Requirement: Wherever the word "features" appears in a line of the data, that line should be copied.

++++++++++

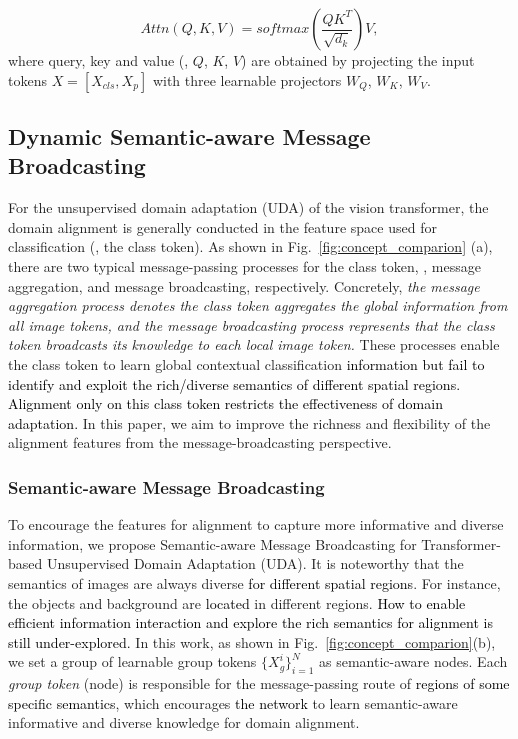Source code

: \documentclass[journal]{IEEEtran}
\newcommand{\tcb}{\textcolor{black}}
\begin{document}
\begin{equation}
    \label{eq:selfattn}
    Attn (Q, K, V) = softmax(\frac{QK^T}{\sqrt{d_k}})V,
\end{equation}
where query, key and value (\ieno, $Q$, $K$, $V$) are obtained by projecting the input tokens $X=[X_{cls}, X_p]$ with three learnable projectors $W_Q$, $W_K$, $W_V$.

\subsection{Dynamic Semantic-aware Message Broadcasting}
For the unsupervised domain adaptation (UDA) of the vision transformer, the domain alignment is generally conducted in the feature space used for classification (\ieno, the class token). As shown in Fig.~\ref{fig:concept_comparion} (a), there are two typical message-passing processes for the class token, \ieno, message aggregation, and message broadcasting, respectively. Concretely, \textit{the message aggregation process denotes the class token aggregates the global information from all image tokens, and the message broadcasting process represents that the class token broadcasts its knowledge to each local image token.} 
These processes enable the class token to learn global contextual classification \tcb{information but fail to identify and exploit the rich/diverse semantics of different spatial regions. Alignment only on this class token restricts the effectiveness of domain adaptation.} 
In this paper, we aim to improve the richness and flexibility of the alignment features from the message-broadcasting perspective. 

\subsubsection{Semantic-aware Message Broadcasting} 
\label{sec:samb}
To encourage the features for alignment to capture more informative and diverse information, we propose Semantic-aware Message Broadcasting for Transformer-based Unsupervised Domain Adaptation (UDA). It is noteworthy that the semantics of images are always diverse \tcb{for different spatial regions}.
For instance, the objects and background are \tcb{located} in different regions. \tcb{How to enable efficient information interaction and explore the rich semantics for alignment is still under-explored.}  
In this work, as shown in Fig.~\ref{fig:concept_comparion}(b), we set a group of learnable group tokens $\{X_g^i\}_{i=1}^N$ as semantic-aware nodes. Each \emph{group token} (node) is responsible for the message-passing route of \tcb{regions of some specific semantics},
which encourages \tcb{the network} to learn semantic-aware informative and diverse knowledge for domain alignment. 
\end{document}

++++++++++

Final answer:
In this paper, we aim to improve the richness and flexibility of the alignment features from the message-broadcasting perspective. 
To encourage the features for alignment to capture more informative and diverse information, we propose Semantic-aware Message Broadcasting for Transformer-based Unsupervised Domain Adaptation (UDA). It is noteworthy that the semantics of images are always diverse \tcb{for different spatial regions}.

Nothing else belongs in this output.